ACTIVITY:
Below are entries to return in full. Keep each one exact.

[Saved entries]

= = = = =

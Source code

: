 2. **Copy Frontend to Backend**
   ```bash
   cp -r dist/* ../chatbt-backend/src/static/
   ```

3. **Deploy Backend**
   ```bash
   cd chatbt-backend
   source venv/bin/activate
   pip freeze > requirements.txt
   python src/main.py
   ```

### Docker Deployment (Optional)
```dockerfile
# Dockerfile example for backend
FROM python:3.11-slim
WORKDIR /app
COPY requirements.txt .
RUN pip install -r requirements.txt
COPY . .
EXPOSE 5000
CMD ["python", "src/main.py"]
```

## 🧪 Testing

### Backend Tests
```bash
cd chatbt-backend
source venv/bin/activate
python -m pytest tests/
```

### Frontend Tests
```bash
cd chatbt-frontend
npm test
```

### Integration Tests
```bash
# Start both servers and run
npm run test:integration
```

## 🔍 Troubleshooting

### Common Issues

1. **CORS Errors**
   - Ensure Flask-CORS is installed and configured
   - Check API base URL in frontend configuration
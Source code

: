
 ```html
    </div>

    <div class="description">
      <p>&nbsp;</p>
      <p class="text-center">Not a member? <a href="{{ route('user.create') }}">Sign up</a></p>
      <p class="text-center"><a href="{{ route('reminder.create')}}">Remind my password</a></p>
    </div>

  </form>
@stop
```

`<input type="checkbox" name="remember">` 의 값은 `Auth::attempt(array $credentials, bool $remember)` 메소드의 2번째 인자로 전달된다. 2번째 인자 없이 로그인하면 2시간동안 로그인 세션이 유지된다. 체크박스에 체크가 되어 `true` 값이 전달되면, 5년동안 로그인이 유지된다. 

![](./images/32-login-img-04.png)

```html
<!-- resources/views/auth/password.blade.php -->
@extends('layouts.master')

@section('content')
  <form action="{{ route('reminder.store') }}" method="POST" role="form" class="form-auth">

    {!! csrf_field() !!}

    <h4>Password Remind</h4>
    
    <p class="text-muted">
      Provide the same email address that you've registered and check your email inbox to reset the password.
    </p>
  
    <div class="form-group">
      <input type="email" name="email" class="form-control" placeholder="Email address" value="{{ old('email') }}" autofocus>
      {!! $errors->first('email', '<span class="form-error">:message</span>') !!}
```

= = = = =

TASK ANSWER:
Source code

: 2. **Copy Frontend to Backend**
   ```bash
   cp -r dist/* ../chatbt-backend/src/static/
   ```

3. **Deploy Backend**
   ```bash
   cd chatbt-backend
   source venv/bin/activate
   pip freeze > requirements.txt
   python src/main.py
   ```

### Docker Deployment (Optional)
```dockerfile
# Dockerfile example for backend
FROM python:3.11-slim
WORKDIR /app
COPY requirements.txt .
RUN pip install -r requirements.txt
COPY . .
EXPOSE 5000
CMD ["python", "src/main.py"]
```

## 🧪 Testing

### Backend Tests
```bash
cd chatbt-backend
source venv/bin/activate
python -m pytest tests/
```

### Frontend Tests
```bash
cd chatbt-frontend
npm test
```

### Integration Tests
```bash
# Start both servers and run
npm run test:integration
```

## 🔍 Troubleshooting

### Common Issues

1. **CORS Errors**
   - Ensure Flask-CORS is installed and configured
   - Check API base URL in frontend configuration
Source code

:
 ```html
    </div>

    <div class="description">
      <p>&nbsp;</p>
      <p class="text-center">Not a member? <a href="{{ route('user.create') }}">Sign up</a></p>
      <p class="text-center"><a href="{{ route('reminder.create')}}">Remind my password</a></p>
    </div>

  </form>
@stop
```

`<input type="checkbox" name="remember">` 의 값은 `Auth::attempt(array $credentials, bool $remember)` 메소드의 2번째 인자로 전달된다. 2번째 인자 없이 로그인하면 2시간동안 로그인 세션이 유지된다. 체크박스에 체크가 되어 `true` 값이 전달되면, 5년동안 로그인이 유지된다. 

![](./images/32-login-img-04.png)

```html
<!-- resources/views/auth/password.blade.php -->
@extends('layouts.master')

@section('content')
  <form action="{{ route('reminder.store') }}" method="POST" role="form" class="form-auth">

    {!! csrf_field() !!}

    <h4>Password Remind</h4>
    
    <p class="text-muted">
      Provide the same email address that you've registered and check your email inbox to reset the password.
    </p>
  
    <div class="form-group">
      <input type="email" name="email" class="form-control" placeholder="Email address" value="{{ old('email') }}" autofocus>
      {!! $errors->first('email', '<span class="form-error">:message</span>') !!}
```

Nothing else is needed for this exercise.